24. CGT event A1 happened when Fairfax shareholders disposed of each of their Fairfax shares (section 104-10).

25. The time of CGT event A1 is on the Implementation Date (paragraph 104-10(3)(b)).

26. A Fairfax shareholder made a capital gain from CGT event A1 happening if the capital proceeds from the disposal of a Fairfax share exceeded the cost base of that share (subsection 104-10(4)).

27. A Fairfax shareholder made a capital loss from CGT event A1 happening if the capital proceeds from the disposal of a Fairfax share were less than the reduced cost base of that share (subsection 104-10(4)).

28. The capital proceeds from CGT event A1 happening to each Fairfax share is the total of A$0.025 (2.5 cents) and the market value of the 0.3627 ordinary shares in Nine received in respect of the disposal of that Fairfax share (subsection 116-20(1)). The market value of an ordinary share in Nine is worked out as at the time of CGT event A1, which is on the Implementation Date.

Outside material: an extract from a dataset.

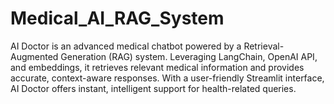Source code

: ﻿# Medical_AI_RAG_System
AI Doctor is an advanced medical chatbot powered by a Retrieval-Augmented Generation (RAG) system. Leveraging LangChain, OpenAI API, and embeddings, it retrieves relevant medical information and provides accurate, context-aware responses. With a user-friendly Streamlit interface, AI Doctor offers instant, intelligent support for health-related queries.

Availability of scrip for scrip roll-over if a capital gain is made from the disposal of Fairfax shares

29. Subject to the qualification in the following paragraph, a Fairfax shareholder who made a capital gain from the disposal of their Fairfax shares may choose to obtain scrip for scrip roll-over for that part of the capital gain that is attributable to the receipt of shares in Nine (sections 124-780, 124-785 and 124-790).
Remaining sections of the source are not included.